Logo, para a escolha dos conteúdos trabalhados são priorizados os assuntos de interesse dos reeducandos, em detrimento a maneira tradicional e ultrapassada de simples transmissão do conhecimento sem verificação prévia e planejada das reais necessidades e interesses da turma. Nesse processo, os conteúdos são problematizados, comparados com as situações dos reeducandos, discutidos, debatidos e analisados numa perspectiva de aprendizagem e transformação das percepções das relações sociais e éticas.

Nesse aspecto, ao sistematizar os valores culturais adquiridos ao longo de suas existências, o programa de alfabetização prisional MOVA-BRASIL apresenta uma função social na educação: colaborar para que os sujeitos, através da aprendizagem

crítica aprendam e construam com êxito saberes primordiais para sua transformação humana e da sociedade na qual interage como ser provido de direitos e deveres. Percebemos, então, que o universo escolar não constitui a única instituição responsável pela construção de conhecimentos, valores, crenças e ideias, muito menos numa escola inserida no contexto prisional, onde impera a privação da liberdade em suas dimensões, a opressão da expressividade e a inibição das ações. Na formação do ser humano dotado de saberes contribui e interage também outras instituições como; a família, a sociedade, os amigos, a igreja, a política entre tantos. E quando todas essas instituições falham, resta aos que desrespeitam as normas de convívio social apenas a última e mais penosa instituição: o aprisionamento, local inicialmente visto como o fim de todas as alternativas e recursos cabíveis ao ser humano.

Mas, é justamente onde parecia ser o último estágio da existência humana que encontra-se a possibilidade da transformação em ser sociável por meio de uma educação carcerária de resgate e aprimoramentos dos valores éticos e morais. Uma educação crítica de valorização dos conhecimentos prévios, da autoestima, autonomia do pensamento e sobretudo emancipadora na sua forma de induzir e favorecer a aprendizagem.

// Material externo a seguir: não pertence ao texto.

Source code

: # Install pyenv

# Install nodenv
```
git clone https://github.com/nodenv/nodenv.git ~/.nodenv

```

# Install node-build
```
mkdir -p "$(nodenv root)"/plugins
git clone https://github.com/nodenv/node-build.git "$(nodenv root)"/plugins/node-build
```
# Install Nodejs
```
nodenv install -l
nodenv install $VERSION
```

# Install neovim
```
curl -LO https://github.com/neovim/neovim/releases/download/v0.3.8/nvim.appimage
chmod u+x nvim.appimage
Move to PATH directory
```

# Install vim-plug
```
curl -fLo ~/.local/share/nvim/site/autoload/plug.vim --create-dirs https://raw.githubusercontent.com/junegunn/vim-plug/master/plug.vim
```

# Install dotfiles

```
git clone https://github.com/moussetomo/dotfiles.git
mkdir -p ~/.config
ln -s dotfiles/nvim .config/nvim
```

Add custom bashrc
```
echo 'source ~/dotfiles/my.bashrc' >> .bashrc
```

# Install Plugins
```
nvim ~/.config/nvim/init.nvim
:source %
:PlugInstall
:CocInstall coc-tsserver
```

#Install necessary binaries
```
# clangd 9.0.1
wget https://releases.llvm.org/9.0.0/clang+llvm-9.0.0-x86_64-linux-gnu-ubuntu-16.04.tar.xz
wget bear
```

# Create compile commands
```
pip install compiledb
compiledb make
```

É esta prática pedagógica do MOVA-BRASIL que acredita e valoriza a capacidade de superação, a exposição de ideias, o debate de opiniões e a construção conjunta do conhecimento dos reeducandos. Mostrando, nessa conjectura, que a aprendizagem não se alcança pela imposição e transmissão do saber, mas pelo compartilhamento de conhecimentos sistematizados a partir das experiências dialogadas. São ações desenvolvidas na prática pedagógica que estimulam o reeducando a interação do seu pensamento, de suas relações e a facilitação da aprendizagem.

Prática pedagógica que se revela no cotidiano das atividades educacionais e na atuação do educador e dos educandos da alfabetização prisional, como: discussão, proposta, debate, sugestão, diálogo e atenção ao próximo. São situações que representam transgressão ou quebra de paradigma dentro de um sistema fechado e repressivo como a prisão, mas que induz e facilita a aprendizagem e como

consequência valoriza o desenvolvimento do censo crítico e o resgate da sociabilidade.

Tomando como referência os resultados desta investigação podemos compreender que o programa de alfabetização prisional MOVA-BRASIL aplicado aos reeducandos de Igarassu apresenta concepções socioconstrutivistas e interacionistas, na qual e a partir da prática pedagógica adotada os reeducandos apropriam-se continua e progressivamente de sua autonomia no encaminhamento de sua aprendizagem. Pois, podemos concluir que os resultados obtidos na pesquisa etnográfica foram satisfatórios para a qualidade da aprendizagem desses reeducandos. Com tudo, podemos assegurar que a prática pedagógica utilizada para a alfabetização prisional provoca e favorece de maneira significativa e inovadora a aprendizagem de pessoas relegados pela sociedade.

Pois, verificamos que a utilização das ferramentas pedagógicas do MOVA-BRASIL melhorou a qualidade da aprendizagem dos reeducandos que sofrem dupla exclusão: social e educacional. Aprendizagem que se reflete na emancipação do conhecimento e do pensamento, na contribuição significativa para a transformação de vida dos aprendizes. Aprendizagem que reafirma a inovação na prática alfabetizadora e que traz qualidade a educação prisional e uma nova perspectiva de vida aos seus reeducandos.